== Segment start ==

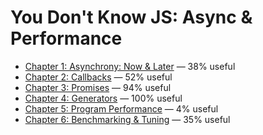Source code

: # You Don't Know JS: Async & Performance

* [Chapter 1: Asynchrony: Now & Later](ch1.md) — 38% useful
* [Chapter 2: Callbacks](ch2.md) — 52% useful
* [Chapter 3: Promises](ch3.md) — 94% useful
* [Chapter 4: Generators](ch4.md) — 100% useful
* [Chapter 5: Program Performance](ch5.md) — 4% useful
* [Chapter 6: Benchmarking & Tuning](ch6.md) — 35% useful

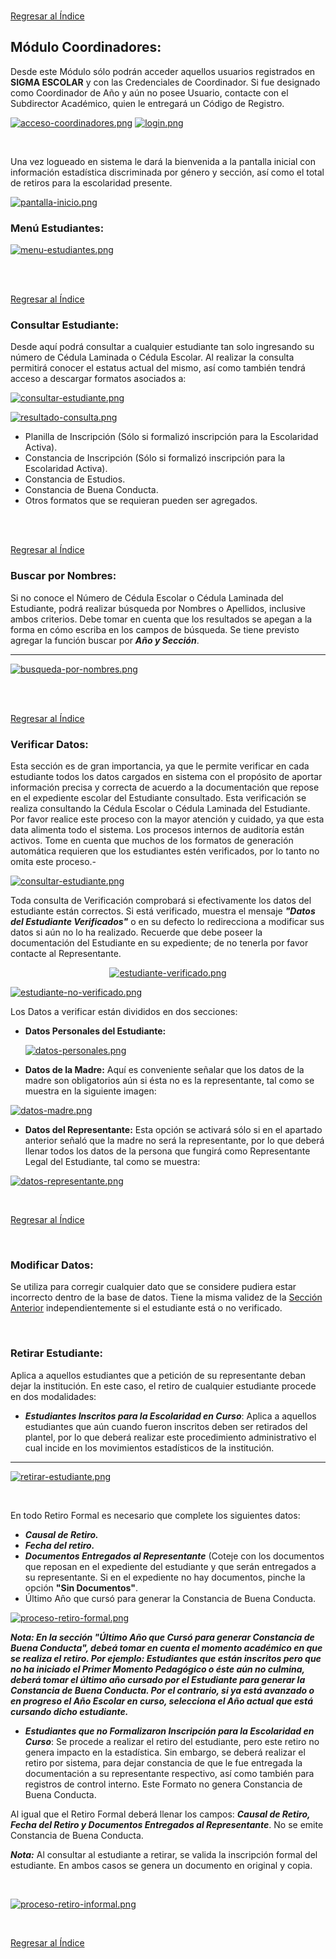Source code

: <br>

[Regresar al Índice](README.md)

## Módulo Coordinadores:
Desde este Módulo sólo podrán acceder aquellos usuarios registrados en **SIGMA ESCOLAR** y con las Credenciales de Coordinador. Si fue designado como Coordinador de Año y aún no posee Usuario, contacte con el Subdirector Académico, quien le entregará un Código de Registro.

[![acceso-coordinadores.png](https://i.postimg.cc/65q1rWNj/acceso-coordinadores.png)](https://postimg.cc/ZCkcZhnp)
[![login.png](https://i.postimg.cc/gjnqZ063/login.png)](https://postimg.cc/64xvstcQ)

<br>

Una vez logueado en sistema le dará la bienvenida a la pantalla inicial con información estadística discriminada por género y sección, así como el total de retiros para la escolaridad presente.

[![pantalla-inicio.png](https://i.postimg.cc/N0dHkctD/pantalla-inicio.png)](https://postimg.cc/4KhyXjmH)

### Menú Estudiantes:

[![menu-estudiantes.png](https://i.postimg.cc/7LZ9g4dP/menu-estudiantes.png)](https://postimg.cc/JsSjLfRS)

<br>
<br>

[Regresar al Índice](#indice)

### Consultar Estudiante:
Desde aquí podrá consultar a cualquier estudiante tan solo ingresando su número de Cédula Laminada o Cédula Escolar. Al realizar la consulta permitirá conocer el estatus actual del mismo, así como también tendrá acceso a descargar formatos asociados a:

[![consultar-estudiante.png](https://i.postimg.cc/qRFWKnH5/consultar-estudiante.png)](https://postimg.cc/DJqCkSZr)

[![resultado-consulta.png](https://i.postimg.cc/Y0MhWrDb/resultado-consulta.png)](https://postimg.cc/phcWNHHF)

* Planilla de Inscripción (Sólo si formalizó inscripción para la Escolaridad Activa).
* Constancia de Inscripción (Sólo si formalizó inscripción para la Escolaridad Activa).
* Constancia de Estudios.
* Constancia de Buena Conducta.
* Otros formatos que se requieran pueden ser agregados.

<br>
<br>

[Regresar al Índice](#indice)

### Buscar por Nombres:
Si no conoce el Número de Cédula Escolar o Cédula Laminada del Estudiante, podrá realizar búsqueda por Nombres o Apellidos, inclusive ambos criterios. Debe tomar en cuenta que los resultados se apegan a la forma en cómo escriba en los campos de búsqueda. Se tiene previsto agregar la función buscar por ***Año y Sección***.
<br>

<hr>

[![busqueda-por-nombres.png](https://i.postimg.cc/jjpFdTHp/busqueda-por-nombres.png)](https://postimg.cc/XZg8QTDL)

<br>
<br>

[Regresar al Índice](#indice)

### Verificar Datos:
Esta sección es de gran importancia, ya que le permite verificar en cada estudiante todos los datos cargados en sistema con el propósito de aportar información precisa y correcta de acuerdo a la documentación que repose en el expediente escolar del Estudiante consultado. Esta verificación se realiza consultando la Cédula Escolar o Cédula Laminada del Estudiante. Por favor realice este proceso con la mayor atención y cuidado, ya que esta data alimenta todo el sistema. Los procesos internos de auditoría están activos. Tome en cuenta que muchos de los formatos de generación automática requieren que los estudiantes estén verificados, por lo tanto no omita este proceso.- 

[![consultar-estudiante.png](https://i.postimg.cc/qRFWKnH5/consultar-estudiante.png)](https://postimg.cc/DJqCkSZr)

Toda consulta de Verificación comprobará si efectivamente los datos del estudiante están correctos. Si está verificado, muestra el mensaje ***"Datos del Estudiante Verificados"***  o en su defecto lo redirecciona a modificar sus datos si aún no lo ha realizado. Recuerde que debe poseer la documentación del Estudiante en su expediente; de no tenerla por favor contacte al Representante.

<center>
   
   [![estudiante-verificado.png](https://i.postimg.cc/DfN1NsDT/estudiante-verificado.png)](https://postimg.cc/dD87k7wH)
   
</center>


[![estudiante-no-verificado.png](https://i.postimg.cc/253ZTSw6/estudiante-no-verificado.png)](https://postimg.cc/zLZvG54Z)

Los Datos a verificar están divididos en dos secciones:
* **Datos Personales del Estudiante:**

  [![datos-personales.png](https://i.postimg.cc/Y2gMYB1w/datos-personales.png)](https://postimg.cc/jCspY9g8)

* **Datos de la Madre:** Aquí es conveniente señalar que los datos de la madre son obligatorios aún si ésta no es la representante, tal como se muestra en la siguiente imagen:

[![datos-madre.png](https://i.postimg.cc/W1zym0QJ/datos-madre.png)](https://postimg.cc/hXFMcQ4S)

* **Datos del Representante:** Esta opción se activará sólo si en el apartado anterior señaló que la madre no será la representante, por lo que deberá llenar todos los datos de la persona que fungirá como Representante Legal del Estudiante, tal como se muestra:

[![datos-representante.png](https://i.postimg.cc/mgPd1BHY/datos-representante.png)](https://postimg.cc/pmtQgNkr)


<br>

[Regresar al Índice](#indice)

<br>

### Modificar Datos:
Se utiliza para corregir cualquier dato que se considere pudiera estar incorrecto dentro de la base de datos. Tiene la misma validez de la [Sección Anterior](#verificar-datos) independientemente si el estudiante está o no verificado.

<br>

### Retirar Estudiante:
Aplica a aquellos estudiantes que a petición de su representante deban dejar la institución. En este caso, el retiro de cualquier estudiante procede en dos modalidades:

* ***Estudiantes Inscritos para la Escolaridad en Curso***: Aplica a aquellos estudiantes que aún cuando fueron inscritos deben ser retirados del plantel, por lo que deberá realizar este procedimiento administrativo el cual incide en los movimientos estadísticos de la institución.

<hr>

[![retirar-estudiante.png](https://i.postimg.cc/sgSwVKSy/retirar-estudiante.png)](https://postimg.cc/87ph4Rtn)

<br>

En todo Retiro Formal es necesario que complete los siguientes datos: 

* ***Causal de Retiro.***
* ***Fecha del retiro.***
* ***Documentos Entregados al Representante*** (Coteje con los documentos que reposan en el expediente del estudiante y que serán entregados a su representante. Si en el expediente no hay documentos, pinche la opción **"Sin Documentos"**.
* Último Año que cursó para generar la Constancia de Buena Conducta.


[![proceso-retiro-formal.png](https://i.postimg.cc/3wF1GRnc/proceso-retiro-formal.png)](https://postimg.cc/GB9vwc0F)

***Nota: En la sección "Último Año que Cursó para generar Constancia de Buena Conducta", debeá tomar en cuenta el momento académico en que se realiza el retiro. Por ejemplo: Estudiantes que están inscritos pero que no ha iniciado el Primer Momento Pedagógico o éste aún no culmina, deberá tomar el último año cursado por el Estudiante para generar la Constancia de Buena Conducta. Por el contrario, si ya está avanzado o en progreso el Año Escolar en curso, selecciona el Año actual que está cursando dicho estudiante.***
  
* ***Estudiantes que no Formalizaron Inscripción para la Escolaridad en Curso***: Se procede a realizar el retiro del estudiante, pero este retiro no genera impacto en la estadística. Sin embargo, se deberá realizar el retiro por sistema, para dejar constancia de que le fue entregada la documentación a su representante respectivo, así como también para registros de control interno. Este Formato no genera Constancia de Buena Conducta.

Al igual que el Retiro Formal deberá llenar los campos: ***Causal de Retiro, Fecha del Retiro y Documentos Entregados al Representante***. No se emite Constancia de Buena Conducta. 

***Nota:*** Al consultar al estudiante a retirar, se valida la inscripción formal del estudiante. En ambos casos se genera un documento en original y copia.

<br>

[![proceso-retiro-informal.png](https://i.postimg.cc/zB9sf7pr/proceso-retiro-informal.png)](https://postimg.cc/k6v11xk1)

<br>

[Regresar al Índice](#indice)



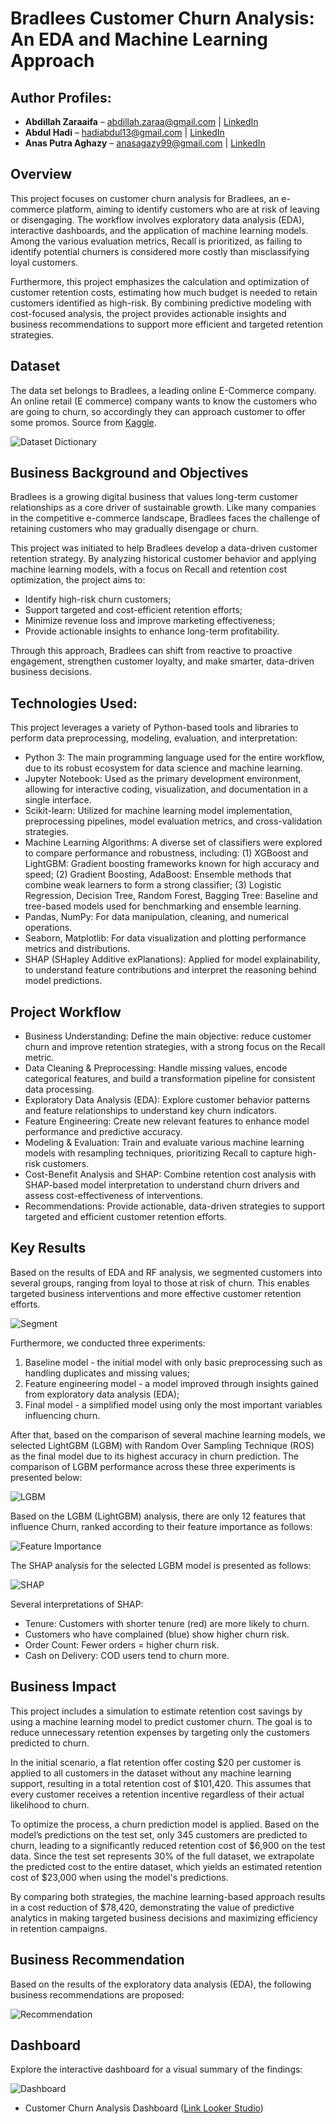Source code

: # Bradlees Customer Churn Analysis: An EDA and Machine Learning Approach
## Author Profiles:
- **Abdillah Zaraaifa** – [abdillah.zaraa@gmail.com](mailto:abdillah.zaraa@gmail.com) | [LinkedIn](https://www.linkedin.com/in/abdillah-zaraaifa-al-farisa)
- **Abdul Hadi** – [hadiabdul13@gmail.com](mailto:hadiabdul13@gmail.com) | [LinkedIn](https://www.linkedin.com/in/abdul-hadi-447608159/)
- **Anas Putra Aghazy** – [anasagazy99@gmail.com](mailto:anasagazy99@gmail.com) | [LinkedIn](https://www.linkedin.com/in/anas-putra-agazy-4192142a3/)

## Overview
This project focuses on customer churn analysis for Bradlees, an e-commerce platform, aiming to identify customers who are at risk of leaving or disengaging. The workflow involves exploratory data analysis (EDA), interactive dashboards, and the application of machine learning models. Among the various evaluation metrics, Recall is prioritized, as failing to identify potential churners is considered more costly than misclassifying loyal customers. 

Furthermore, this project emphasizes the calculation and optimization of customer retention costs, estimating how much budget is needed to retain customers identified as high-risk. By combining predictive modeling with cost-focused analysis, the project provides actionable insights and business recommendations to support more efficient and targeted retention strategies.

## Dataset
The data set belongs to Bradlees, a leading online E-Commerce company. An online retail (E commerce) company wants to know the customers who are going to churn, so accordingly they can approach customer to offer some promos. Source from [Kaggle](https://www.kaggle.com/datasets/ankitverma2010/ecommerce-customer-churn-analysis-and-prediction/).

![Dataset Dictionary](Images/Dataset.png/)

## Business Background and Objectives
Bradlees is a growing digital business that values long-term customer relationships as a core driver of sustainable growth. Like many companies in the competitive e-commerce landscape, Bradlees faces the challenge of retaining customers who may gradually disengage or churn.

This project was initiated to help Bradlees develop a data-driven customer retention strategy. By analyzing historical customer behavior and applying machine learning models, with a focus on Recall and retention cost optimization, the project aims to:

- Identify high-risk churn customers;
- Support targeted and cost-efficient retention efforts;
- Minimize revenue loss and improve marketing effectiveness;
- Provide actionable insights to enhance long-term profitability.

Through this approach, Bradlees can shift from reactive to proactive engagement, strengthen customer loyalty, and make smarter, data-driven business decisions.

## Technologies Used:
This project leverages a variety of Python-based tools and libraries to perform data preprocessing, modeling, evaluation, and interpretation:

- Python 3: The main programming language used for the entire workflow, due to its robust ecosystem for data science and machine learning.
- Jupyter Notebook: Used as the primary development environment, allowing for interactive coding, visualization, and documentation in a single interface.
- Scikit-learn: Utilized for machine learning model implementation, preprocessing pipelines, model evaluation metrics, and cross-validation strategies.
- Machine Learning Algorithms: A diverse set of classifiers were explored to compare performance and robustness, including: (1) XGBoost and LightGBM: Gradient boosting frameworks known for high accuracy and speed; (2) Gradient Boosting, AdaBoost: Ensemble methods that combine weak learners to form a strong classifier; (3) Logistic Regression, Decision Tree, Random Forest, Bagging Tree: Baseline and tree-based models used for benchmarking and ensemble learning.
- Pandas, NumPy: For data manipulation, cleaning, and numerical operations.
- Seaborn, Matplotlib: For data visualization and plotting performance metrics and distributions.
- SHAP (SHapley Additive exPlanations): Applied for model explainability, to understand feature contributions and interpret the reasoning behind model predictions.

## Project Workflow
- Business Understanding: Define the main objective: reduce customer churn and improve retention strategies, with a strong focus on the Recall metric.
- Data Cleaning & Preprocessing: Handle missing values, encode categorical features, and build a transformation pipeline for consistent data processing.
- Exploratory Data Analysis (EDA): Explore customer behavior patterns and feature relationships to understand key churn indicators.
- Feature Engineering: Create new relevant features to enhance model performance and predictive accuracy.
- Modeling & Evaluation: Train and evaluate various machine learning models with resampling techniques, prioritizing Recall to capture high-risk customers.
- Cost-Benefit Analysis and SHAP: Combine retention cost analysis with SHAP-based model interpretation to understand churn drivers and assess cost-effectiveness of interventions.
- Recommendations: Provide actionable, data-driven strategies to support targeted and efficient customer retention efforts.

## Key Results
Based on the results of EDA and RF analysis, we segmented customers into several groups, ranging from loyal to those at risk of churn. This enables targeted business interventions and more effective customer retention efforts.

![Segment](Images/Segment.jpg)

Furthermore, we conducted three experiments:
1. Baseline model - the initial model with only basic preprocessing such as handling duplicates and missing values;
2. Feature engineering model - a model improved through insights gained from exploratory data analysis (EDA);
3. Final model -  a simplified model using only the most important variables influencing churn.

After that, based on the comparison of several machine learning models, we selected LightGBM (LGBM) with Random Over Sampling Technique (ROS) as the final model due to its highest accuracy in churn prediction. The comparison of LGBM performance across these three experiments is presented below:

![LGBM](Images/LGBM.jpg)

Based on the LGBM (LightGBM) analysis, there are only 12 features that influence Churn, ranked according to their feature importance as follows:

![Feature Importance](Images/Feature.jpg) 

The SHAP analysis for the selected LGBM model is presented as follows:

![SHAP](Images/SHAP.jpg)

Several interpretations of SHAP:

- Tenure: Customers with shorter tenure (red) are more likely to churn.
- Customers who have complained (blue) show higher churn risk.
- Order Count: Fewer orders = higher churn risk.
- Cash on Delivery: COD users tend to churn more.

## Business Impact
This project includes a simulation to estimate retention cost savings by using a machine learning model to predict customer churn. The goal is to reduce unnecessary retention expenses by targeting only the customers predicted to churn.

In the initial scenario, a flat retention offer costing $20 per customer is applied to all customers in the dataset without any machine learning support, resulting in a total retention cost of $101,420. This assumes that every customer receives a retention incentive regardless of their actual likelihood to churn.

To optimize the process, a churn prediction model is applied. Based on the model’s predictions on the test set, only 345 customers are predicted to churn, leading to a significantly reduced retention cost of $6,900 on the test data. Since the test set represents 30% of the full dataset, we extrapolate the predicted cost to the entire dataset, which yields an estimated retention cost of $23,000 when using the model's predictions.

By comparing both strategies, the machine learning-based approach results in a cost reduction of $78,420, demonstrating the value of predictive analytics in making targeted business decisions and maximizing efficiency in retention campaigns.

## Business Recommendation
Based on the results of the exploratory data analysis (EDA), the following business recommendations are proposed:

![Recommendation](Images/Recommendation.jpg)

## Dashboard
Explore the interactive dashboard for a visual summary of the findings:

![Dashboard](Images/Dashboard.jpg)

- Customer Churn Analysis Dashboard ([Link Looker Studio](https://lookerstudio.google.com/reporting/312c0447-6a47-4206-89dd-6538268ec073/))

== Segment end ==

■ Problem details ■
Looking back over the data above, restate word for word the lines that begin at the line with "- **Anas Putra" and end at the line with "This project focuses", inclusive.

■ Output ■
- **Anas Putra Aghazy** – [anasagazy99@gmail.com](mailto:anasagazy99@gmail.com) | [LinkedIn](https://www.linkedin.com/in/anas-putra-agazy-4192142a3/)

## Overview
This project focuses on customer churn analysis for Bradlees, an e-commerce platform, aiming to identify customers who are at risk of leaving or disengaging. The workflow involves exploratory data analysis (EDA), interactive dashboards, and the application of machine learning models. Among the various evaluation metrics, Recall is prioritized, as failing to identify potential churners is considered more costly than misclassifying loyal customers. 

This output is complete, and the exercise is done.